**Exercise:** When scanning the data, count every line with "консоли" in it, and report only the resulting number.

**The data:**
——————

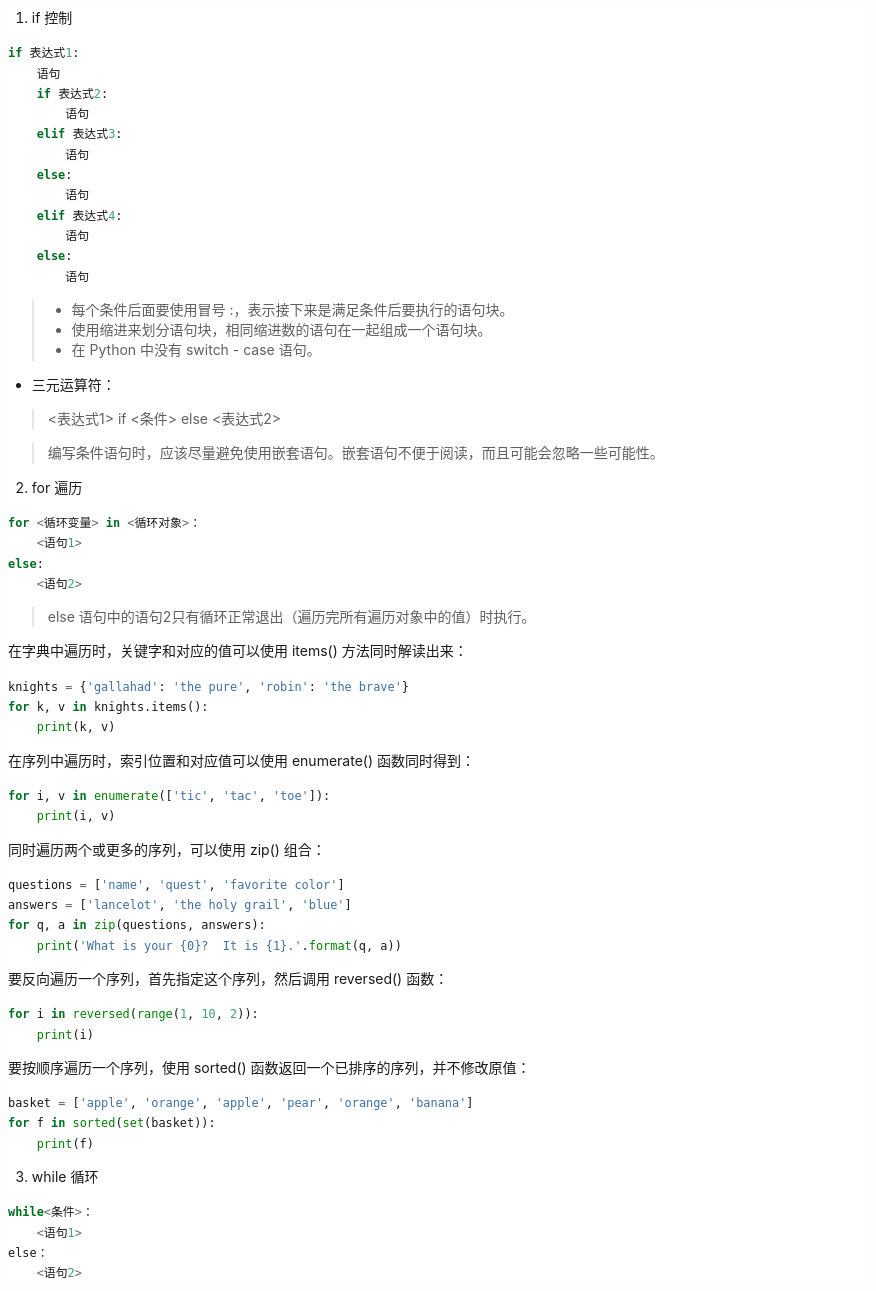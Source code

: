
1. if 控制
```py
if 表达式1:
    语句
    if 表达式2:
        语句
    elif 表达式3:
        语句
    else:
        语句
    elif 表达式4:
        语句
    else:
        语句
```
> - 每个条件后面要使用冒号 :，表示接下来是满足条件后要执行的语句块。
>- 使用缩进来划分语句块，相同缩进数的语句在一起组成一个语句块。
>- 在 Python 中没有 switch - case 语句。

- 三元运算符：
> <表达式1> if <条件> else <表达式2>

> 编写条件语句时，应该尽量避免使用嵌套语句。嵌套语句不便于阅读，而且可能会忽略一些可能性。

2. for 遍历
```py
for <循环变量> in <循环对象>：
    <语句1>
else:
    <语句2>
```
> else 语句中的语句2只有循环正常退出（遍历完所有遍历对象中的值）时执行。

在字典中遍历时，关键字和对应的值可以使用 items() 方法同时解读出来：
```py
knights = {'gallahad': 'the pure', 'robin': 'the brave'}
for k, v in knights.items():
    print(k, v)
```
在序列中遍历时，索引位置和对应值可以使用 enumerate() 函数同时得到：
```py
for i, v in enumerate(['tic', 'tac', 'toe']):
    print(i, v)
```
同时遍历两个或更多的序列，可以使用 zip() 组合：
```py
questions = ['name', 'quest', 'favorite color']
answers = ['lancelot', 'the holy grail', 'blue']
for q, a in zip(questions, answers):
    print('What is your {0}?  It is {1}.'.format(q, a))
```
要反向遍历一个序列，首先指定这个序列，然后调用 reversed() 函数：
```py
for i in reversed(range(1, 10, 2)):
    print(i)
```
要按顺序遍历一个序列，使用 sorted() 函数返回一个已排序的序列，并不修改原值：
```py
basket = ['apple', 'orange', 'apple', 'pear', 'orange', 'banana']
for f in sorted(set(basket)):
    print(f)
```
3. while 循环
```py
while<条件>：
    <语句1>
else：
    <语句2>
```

——————

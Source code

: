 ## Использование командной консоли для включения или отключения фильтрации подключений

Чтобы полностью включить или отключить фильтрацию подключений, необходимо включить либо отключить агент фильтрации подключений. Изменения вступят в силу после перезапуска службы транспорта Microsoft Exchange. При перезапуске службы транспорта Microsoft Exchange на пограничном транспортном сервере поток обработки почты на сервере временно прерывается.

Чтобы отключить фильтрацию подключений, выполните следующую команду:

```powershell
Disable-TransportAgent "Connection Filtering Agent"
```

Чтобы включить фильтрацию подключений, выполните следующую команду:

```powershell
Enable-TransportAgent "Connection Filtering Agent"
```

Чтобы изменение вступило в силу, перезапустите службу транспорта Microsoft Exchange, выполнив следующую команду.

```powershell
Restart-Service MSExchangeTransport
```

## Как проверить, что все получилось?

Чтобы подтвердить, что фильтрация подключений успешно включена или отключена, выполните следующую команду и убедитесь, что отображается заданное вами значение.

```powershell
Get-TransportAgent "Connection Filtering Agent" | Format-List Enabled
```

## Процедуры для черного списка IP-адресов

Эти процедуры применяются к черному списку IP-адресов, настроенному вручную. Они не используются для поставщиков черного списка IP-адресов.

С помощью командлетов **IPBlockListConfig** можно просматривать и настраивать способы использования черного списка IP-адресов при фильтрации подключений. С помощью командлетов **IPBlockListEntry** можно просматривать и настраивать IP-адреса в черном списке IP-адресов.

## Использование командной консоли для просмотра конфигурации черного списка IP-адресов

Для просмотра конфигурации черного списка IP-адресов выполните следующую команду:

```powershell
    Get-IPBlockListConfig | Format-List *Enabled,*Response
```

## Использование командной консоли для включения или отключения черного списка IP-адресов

——————

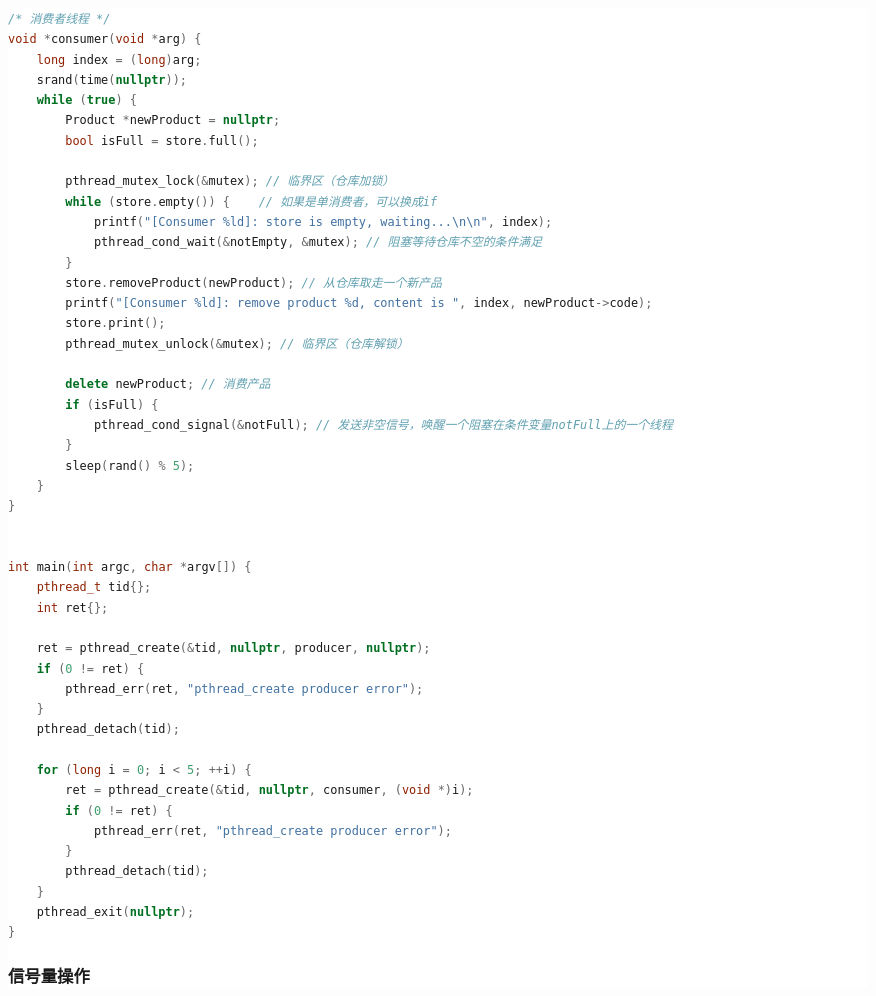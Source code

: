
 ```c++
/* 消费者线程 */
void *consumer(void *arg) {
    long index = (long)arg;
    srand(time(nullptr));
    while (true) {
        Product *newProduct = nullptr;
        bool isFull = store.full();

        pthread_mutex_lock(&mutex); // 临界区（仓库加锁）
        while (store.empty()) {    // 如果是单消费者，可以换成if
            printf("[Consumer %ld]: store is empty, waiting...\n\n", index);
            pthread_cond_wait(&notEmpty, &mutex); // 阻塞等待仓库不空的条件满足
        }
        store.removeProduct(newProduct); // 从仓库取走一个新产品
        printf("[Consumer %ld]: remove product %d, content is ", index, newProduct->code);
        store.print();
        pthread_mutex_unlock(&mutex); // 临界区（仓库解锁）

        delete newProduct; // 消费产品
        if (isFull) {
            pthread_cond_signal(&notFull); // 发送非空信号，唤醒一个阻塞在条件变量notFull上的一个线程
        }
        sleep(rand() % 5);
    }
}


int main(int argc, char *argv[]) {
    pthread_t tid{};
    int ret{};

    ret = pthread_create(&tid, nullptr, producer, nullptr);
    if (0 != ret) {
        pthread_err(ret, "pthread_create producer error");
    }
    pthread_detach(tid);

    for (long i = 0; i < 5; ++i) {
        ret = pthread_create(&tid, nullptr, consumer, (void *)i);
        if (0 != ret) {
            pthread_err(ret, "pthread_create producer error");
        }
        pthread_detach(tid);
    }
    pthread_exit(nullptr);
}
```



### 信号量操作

——————

**Answer to the exercise:** 3